Chiesa di S. GIORGIO: verso il 4 settembre di Montaperti, giusta segnalazione dello scandalo!

Lo scandalo San Giorgio, chiesa chiusa in Pantaneto per parte pericolante importante nella storia di Montaperti, all’esterno in condizioni penose perché con le colonne sono destinatarie degli ‘scarichi’ dei piccioni (contro cui Siena nulla di serio fa), è di nuovo all’onore della cronaca oggi sul “Corriere di Siena”. Oltre a Montaperti, vorremmo osservare che è proprio sulla FRANCIGENA che il Comune cura solo, invece, al SMS e in via dei Pellegrini…
Facciamo solo osservare che noi o il prof. Ascheri avevamo anche caricato le foto ormai molti mesi fa.
Ma sono priorità poco importanti: quella vera è: salvaguardare il patrimonio!
Ma leggiamo:

“Come è possibile che una chiesa storica come quella di San Giorgio in Pantaneto, a pochi metri da alcuni esercizi di ristorazione, venga completamente abbandonata a se stessa? E come è possibile che la facciata in marmo sia diventata in alcuni punti completamente di color marrone dovuta ad un indecente accumulo di escrementi di piccione che non vengono rimossi? E ancora, come è possibile che l’ingresso del tempio edificato nel Mille e rimodernato nel 1738 sia chiuso ormai da molte settimane e che nessuno rimuova il guano che si è sparso davanti alla porta, oltre le chiazze di orina lasciate maleducatamente nelle notti brave di qualche avvinazzato?

Non è più solo una questione di decoro, ma anche e soprattutto di sicurezza. Il Corriere di Siena aveva lanciato il primo allarme nel gennaio scorso, facendo seguito ad alcune segnalazioni di residenti fortemente preoccupati qualche mese fa, ma niente.

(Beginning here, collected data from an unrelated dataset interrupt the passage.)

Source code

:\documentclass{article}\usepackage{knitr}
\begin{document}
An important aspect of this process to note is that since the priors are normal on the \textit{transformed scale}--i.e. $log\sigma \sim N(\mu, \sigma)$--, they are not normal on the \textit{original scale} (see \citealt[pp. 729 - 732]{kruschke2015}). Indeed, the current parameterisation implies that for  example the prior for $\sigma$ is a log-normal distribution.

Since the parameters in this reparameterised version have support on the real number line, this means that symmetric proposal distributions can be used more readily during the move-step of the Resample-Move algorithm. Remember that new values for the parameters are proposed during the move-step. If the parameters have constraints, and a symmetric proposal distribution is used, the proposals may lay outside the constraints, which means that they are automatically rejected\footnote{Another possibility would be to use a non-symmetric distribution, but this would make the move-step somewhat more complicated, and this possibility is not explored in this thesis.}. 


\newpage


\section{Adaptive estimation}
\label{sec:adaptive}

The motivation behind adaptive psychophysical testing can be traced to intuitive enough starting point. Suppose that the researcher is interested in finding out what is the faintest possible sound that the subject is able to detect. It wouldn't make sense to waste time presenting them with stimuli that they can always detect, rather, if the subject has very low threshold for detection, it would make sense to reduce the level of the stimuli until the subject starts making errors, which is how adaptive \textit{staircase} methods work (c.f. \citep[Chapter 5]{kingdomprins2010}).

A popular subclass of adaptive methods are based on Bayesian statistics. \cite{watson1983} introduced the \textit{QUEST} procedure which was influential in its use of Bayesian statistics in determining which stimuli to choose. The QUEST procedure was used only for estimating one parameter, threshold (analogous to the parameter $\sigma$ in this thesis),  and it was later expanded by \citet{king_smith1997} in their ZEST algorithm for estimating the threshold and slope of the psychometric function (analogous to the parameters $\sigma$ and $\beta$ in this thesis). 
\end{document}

La questione riguarda direttamente l’Arcivescovado di Siena (ma a questo punto anche l’Usl) a cui spetta il compito della manutenzione e della pulizia per evitare il rischio di contaminazione. Il problema non può essere sottovalutato perchè visto l’enorme accumulo di escrementi si fa sempre più concreta la possibilità di trasmissione di agenti infestanti. La questione è delicata dal momento che, come abbiamo evidenziato, nei dintorni della chiesa ci sono diversi punti di ristorazione che potrebbero subirne le conseguenze. Di fatto, gli agenti patogeni restano infettanti anche nelle feci essiccate ed a seguito dell’essiccamento possono disperdersi nel pulviscolo atmosferico. Una minaccia per la salute su soggetti che in modo permanente o temporaneo presentano stati di immunodepressione o per le fasce di età più deboli e maggiormente soggette alle malattie infettive. Senza creare allarmismi, perchè contrarre patologie non è facile, sarebbe il caso di prendere provvedimenti e precauzioni vista la realtà di degrado presente. E non si può certo sottovalutare una situazione del genere che può favorire quei batteri responsabili della salmonella, della escherichia coli, oppure della psittacosi. C’è poi da valutare i danni economici e in questo caso quelli dovuti alla lenta, ma inevitabile corrosione del marmo. Una chiesa lasciata a se stessa, in balia oltre che dei piccioni, anche dell’incuria.
Una parte del tetto, infatti, ha ceduto e c’è il pericolo di un crollo interno compromettendo il policromo monumento funebre al pittore Francesco Vanni, oltre ai dipinti di Raffaello Vanni e Francesco Vanni.